5.1 Dans le christianisme

C’est, nous l’avons dit, Chouraqui qui aborde le plus franchement la question de la relation juifs-chrétiens. Citons pour commencer son texte éloquent:

L’Église naissante avait tout reçu d’Israël: les Écritures, les Patriarches, les Alliances, la Loi, le Culte, les Prophètes, la Vierge, le Christ, les Apôtres, la Chrétienté primitive enfin; il n’est pas jusqu’au monachisme chrétien dont on ne puisse trouver les antécédents dans le monachisme juif des Esséniens, mieux connu depuis la découverte des Manuscrits de la mer Morte. Et elle le savait si bien qu’elle se proclama l’héritière de la Synagogue, le Nouvel Israël. On hérite d’un mort: or, si Israël semblait bien devoir expirer après sa guerre contre Rome, le destin contraire prévalut; ayant sauvé les vestiges de son authenticité spirituelle, ses Écritures, ses traditions, ses croyances, il refusa sa défaite et s’installa en marge de l’Histoire dans l’attente de la réparation promise; la Synagogue de l’Exil était constituée de telle sorte qu’elle pouvait affronter toutes les tempêtes de l’Histoire, et sans plier, attendre l’heure de l’épanchement de la paix, où ses yeux pourraient s’ouvrir enfin pour contempler la gloire du Messie triomphant.

La situation était grosse d’un conflit inexorable qui engageait en fait les fins dernières de l’humanité: la paix entre la Synagogue, annonciatrice du Verbe révélé et du Messie de Gloire, et L’Église, issue de son sein, adoratrice du Verbe incarné et du Messie crucifié, signifierait un jour la fin de la contradiction parmi les hommes, l’ultime triomphe de l’unité d’amour qu’elles annonçaient et servaient toutes deux, selon leur vocation propre.

Et la guerre fut sanglante. La chute de Jérusalem marque l’arrêt du mouvement d’expansion du judaïsme et de ses missions extérieures; toutes les forces n’étaient pas de trop pour assurer l’oeuvre du sauvetage des reliques. Bientôt, par surcroît, les Juifs vaincus durent subir l’assaut du prosélytisme chrétien désormais triomphant et maître de l’Empire depuis la conversion de Constantin. Privé de tous moyens de défense, Israël se réfugia dans la toute-puissante passivité de la prière. Cette résistance--la seule qu’ils ne purent jamais vaincre en Europe--était bien faite pour irriter, parfois jusqu’à la furie, les propagateurs ou les fidèles de la foi nouvelle. Et la Croix devint crucifiante pour ceux qui attendaient le Messie de Gloire...
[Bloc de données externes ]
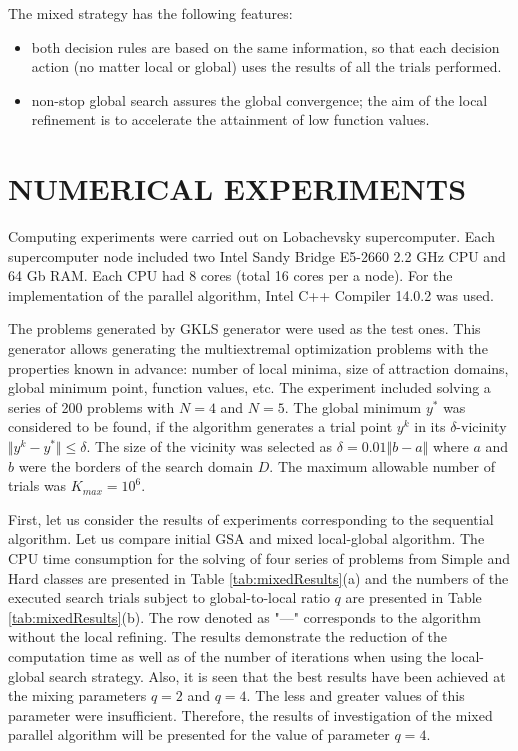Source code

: \documentclass{aip-cp}
\begin{document}
The mixed strategy has the following features:

\begin{itemize}
\item both decision rules are based on the same information, so that each decision action (no matter local or global) uses the results of all the trials performed.
\item non-stop global search assures the global convergence; the aim of the local refinement is to accelerate the attainment of low function values.
\end{itemize}

\section{NUMERICAL EXPERIMENTS}
Computing experiments were carried out on Lobachevsky supercomputer. Each supercomputer node included two Intel Sandy Bridge E5-2660 2.2 GHz CPU and 64 Gb RAM. Each CPU had 8 cores (total 16 cores per a node). For the implementation of the parallel algorithm, Intel C++ Compiler 14.0.2 was used.

The problems generated by GKLS generator \citep{GKLS} were used as the test ones. This generator allows generating the multiextremal optimization problems with the properties known in advance: number of local minima, size of attraction domains, global minimum point, function values, etc. The experiment included solving a series of 200 problems with $N=4$ and $N=5$. The global minimum $y^*$ was considered to be found, if the algorithm generates a trial point $y^k$ in its $\delta$-vicinity $\Vert y^k-y^*\Vert\leqslant \delta$. The size of the vicinity was selected as $\delta=0.01\Vert b- a\Vert$ where $a$ and $b$ were the borders of the search domain $D$. The maximum allowable number of trials was $K_{max} = 10^6$.

First, let us consider the results of experiments corresponding to the sequential algorithm. Let us compare initial GSA and mixed local-global algorithm. The CPU time consumption for the solving of four series of problems from Simple and Hard classes are presented in Table \ref{tab:mixedResults}(a) and the numbers of the executed search trials subject to global-to-local ratio $q$ are presented in Table \ref{tab:mixedResults}(b). The row denoted as "---" corresponds to the algorithm without the local refining. The results demonstrate the reduction of the computation time as well as of the number of iterations when using the local-global search strategy. Also, it is seen that the best results have been achieved at the mixing parameters $q=2$ and $q=4$. The less and greater values of this parameter were insufficient. Therefore, the results of investigation of the mixed parallel algorithm will be presented for the value of parameter $q=4$.
\end{document}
Il apparut essentiel à la Chrétienté de ruiner en terre de mission la puissance et le prestige du Juif (saint Jean Chrysostome) et de s’en servir en le gardant en tant que témoin avili de la Passion du Christ (saint Augustin), dont le peuple déicide était accusé de porter la responsabilité. L’enseignement du mépris se renforça d’une législation qui organisait contre le Juif un impitoyable système d’avilissement (Jules Isaac): sanctions rigoureuses contre le prosélytisme juif, contre les mariages mixtes, interdictions de bâtir, de réparer ou de restaurer les synagogues, exclusion absolue de toutes les fonctions publiques, interdiction de posséder des esclaves chrétiens (ce qui entraînait le corollaire d’une exclusion pratique de l’agriculture et de l’industrie qui exigeaient l’emploi d’une main-d’oeuvre servile), interdiction de commercer avec les Chrétiens, etc. Des pontifes, des monarques, des princes s’efforceront bien d’humaniser ces lois, aux périodes de crises, elles seront impitoyablement appliquées et donneront aux masses des réflexes meurtriers dont notre génération sait que l’habitude ne s’est pas perdue partout. Aussi l’histoire des Juifs en Europe a-t-elle pu s’écrire comme une suite accablante d’expulsions, d’exactions, de pillages, de viols, de meurtres, de massacres: on constate, surtout pendant le IIe millénaire de l’Exil le même procès historique: les Juifs sont largement accueillis par les nations lorsqu’elles sont en voie de formation; ils sont tolérés par la suite sans qu’aucun droit ne leur soit formellement garanti, et toujours persécutés, voire définitivement éliminés, en temps de crise. Les pires procédés dont furent victimes les Juifs font une timide apparition pendant le IIe millénaire de l’Exil, qui dans l’ensemble fut paisible (signalons toutefois l’expulsion des Juifs d’Espagne par Sisebut en 613, et celle des Juifs de France par Dagobert en 629). (Chouraqui, pp 72-74)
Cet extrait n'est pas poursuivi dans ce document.